> _EXERCISE GOAL_: Please could you give again the lines from the one holding "more meta-data stuff." through the final line of the data below, exactly, with no other lines?

Stored items from a collection

>>>>>

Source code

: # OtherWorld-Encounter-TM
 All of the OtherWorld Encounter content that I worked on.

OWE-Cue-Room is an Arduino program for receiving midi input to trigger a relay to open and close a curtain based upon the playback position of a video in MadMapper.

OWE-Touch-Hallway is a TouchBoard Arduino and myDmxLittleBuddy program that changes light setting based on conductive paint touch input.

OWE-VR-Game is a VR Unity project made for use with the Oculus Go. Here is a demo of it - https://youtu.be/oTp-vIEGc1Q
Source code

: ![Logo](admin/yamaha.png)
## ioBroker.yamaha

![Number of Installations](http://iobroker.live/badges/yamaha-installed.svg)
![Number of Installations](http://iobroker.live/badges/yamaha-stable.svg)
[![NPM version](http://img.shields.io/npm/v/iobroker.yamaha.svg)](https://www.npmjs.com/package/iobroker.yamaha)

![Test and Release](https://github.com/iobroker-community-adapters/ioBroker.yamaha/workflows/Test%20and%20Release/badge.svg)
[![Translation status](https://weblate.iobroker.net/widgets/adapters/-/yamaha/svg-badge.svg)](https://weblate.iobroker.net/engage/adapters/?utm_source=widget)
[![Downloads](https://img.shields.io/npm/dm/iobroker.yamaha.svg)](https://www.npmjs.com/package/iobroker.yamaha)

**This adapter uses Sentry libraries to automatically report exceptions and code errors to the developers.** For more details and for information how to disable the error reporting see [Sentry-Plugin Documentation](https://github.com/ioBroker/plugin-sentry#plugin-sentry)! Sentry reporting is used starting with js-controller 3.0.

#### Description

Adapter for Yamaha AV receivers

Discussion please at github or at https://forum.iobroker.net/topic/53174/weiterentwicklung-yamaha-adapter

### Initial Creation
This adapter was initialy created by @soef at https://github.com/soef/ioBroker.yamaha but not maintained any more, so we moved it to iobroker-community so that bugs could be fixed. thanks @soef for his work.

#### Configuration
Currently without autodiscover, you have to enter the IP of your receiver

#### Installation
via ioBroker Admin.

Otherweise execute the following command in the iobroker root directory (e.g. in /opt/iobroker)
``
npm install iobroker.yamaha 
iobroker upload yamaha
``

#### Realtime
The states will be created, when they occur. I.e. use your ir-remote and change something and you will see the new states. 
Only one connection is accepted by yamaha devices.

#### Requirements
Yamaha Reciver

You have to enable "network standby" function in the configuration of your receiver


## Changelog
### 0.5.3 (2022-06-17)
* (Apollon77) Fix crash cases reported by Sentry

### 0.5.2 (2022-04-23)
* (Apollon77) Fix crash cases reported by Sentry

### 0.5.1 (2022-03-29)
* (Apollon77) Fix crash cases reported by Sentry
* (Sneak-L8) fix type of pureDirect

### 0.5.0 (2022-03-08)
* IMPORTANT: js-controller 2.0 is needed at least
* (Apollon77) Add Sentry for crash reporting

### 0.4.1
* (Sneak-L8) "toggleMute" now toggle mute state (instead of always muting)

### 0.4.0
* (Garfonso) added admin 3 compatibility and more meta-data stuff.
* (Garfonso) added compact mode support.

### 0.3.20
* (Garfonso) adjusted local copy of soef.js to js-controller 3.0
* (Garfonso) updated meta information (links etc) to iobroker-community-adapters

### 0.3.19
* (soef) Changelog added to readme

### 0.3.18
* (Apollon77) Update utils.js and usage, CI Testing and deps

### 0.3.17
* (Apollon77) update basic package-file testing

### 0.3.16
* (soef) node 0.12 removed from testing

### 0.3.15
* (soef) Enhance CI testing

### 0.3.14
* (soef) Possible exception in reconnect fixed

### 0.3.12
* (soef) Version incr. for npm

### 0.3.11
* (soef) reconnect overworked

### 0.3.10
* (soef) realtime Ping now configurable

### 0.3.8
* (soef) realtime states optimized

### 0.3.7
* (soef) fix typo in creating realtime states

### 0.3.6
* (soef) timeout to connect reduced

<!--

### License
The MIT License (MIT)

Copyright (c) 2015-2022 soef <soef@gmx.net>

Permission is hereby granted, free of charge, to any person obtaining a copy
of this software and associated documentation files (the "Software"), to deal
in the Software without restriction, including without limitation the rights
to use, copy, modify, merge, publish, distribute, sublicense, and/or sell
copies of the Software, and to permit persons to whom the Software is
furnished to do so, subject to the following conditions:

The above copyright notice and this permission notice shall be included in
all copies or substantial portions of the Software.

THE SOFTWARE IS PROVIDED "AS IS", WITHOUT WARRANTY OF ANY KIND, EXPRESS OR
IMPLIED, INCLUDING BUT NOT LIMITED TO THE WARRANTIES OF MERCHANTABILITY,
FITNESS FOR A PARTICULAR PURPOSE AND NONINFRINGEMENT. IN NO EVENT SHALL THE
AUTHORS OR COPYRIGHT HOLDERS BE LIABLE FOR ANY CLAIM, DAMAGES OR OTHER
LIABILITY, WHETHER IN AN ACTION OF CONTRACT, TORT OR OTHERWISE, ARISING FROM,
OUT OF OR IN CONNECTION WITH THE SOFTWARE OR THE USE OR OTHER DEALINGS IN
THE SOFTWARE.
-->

<<<<<

> _THE COMPLETED TASK_:
* (Garfonso) added admin 3 compatibility and more meta-data stuff.
* (Garfonso) added compact mode support.

### 0.3.20
* (Garfonso) adjusted local copy of soef.js to js-controller 3.0
* (Garfonso) updated meta information (links etc) to iobroker-community-adapters

### 0.3.19
* (soef) Changelog added to readme

### 0.3.18
* (Apollon77) Update utils.js and usage, CI Testing and deps

### 0.3.17
* (Apollon77) update basic package-file testing

### 0.3.16
* (soef) node 0.12 removed from testing

### 0.3.15
* (soef) Enhance CI testing

### 0.3.14
* (soef) Possible exception in reconnect fixed

### 0.3.12
* (soef) Version incr. for npm

### 0.3.11
* (soef) reconnect overworked

### 0.3.10
* (soef) realtime Ping now configurable

### 0.3.8
* (soef) realtime states optimized

### 0.3.7
* (soef) fix typo in creating realtime states

### 0.3.6
* (soef) timeout to connect reduced

<!--

### License
The MIT License (MIT)

Copyright (c) 2015-2022 soef <soef@gmx.net>

Permission is hereby granted, free of charge, to any person obtaining a copy
of this software and associated documentation files (the "Software"), to deal
in the Software without restriction, including without limitation the rights
to use, copy, modify, merge, publish, distribute, sublicense, and/or sell
copies of the Software, and to permit persons to whom the Software is
furnished to do so, subject to the following conditions:

The above copyright notice and this permission notice shall be included in
all copies or substantial portions of the Software.

THE SOFTWARE IS PROVIDED "AS IS", WITHOUT WARRANTY OF ANY KIND, EXPRESS OR
IMPLIED, INCLUDING BUT NOT LIMITED TO THE WARRANTIES OF MERCHANTABILITY,
FITNESS FOR A PARTICULAR PURPOSE AND NONINFRINGEMENT. IN NO EVENT SHALL THE
AUTHORS OR COPYRIGHT HOLDERS BE LIABLE FOR ANY CLAIM, DAMAGES OR OTHER
LIABILITY, WHETHER IN AN ACTION OF CONTRACT, TORT OR OTHERWISE, ARISING FROM,
OUT OF OR IN CONNECTION WITH THE SOFTWARE OR THE USE OR OTHER DEALINGS IN
THE SOFTWARE.
-->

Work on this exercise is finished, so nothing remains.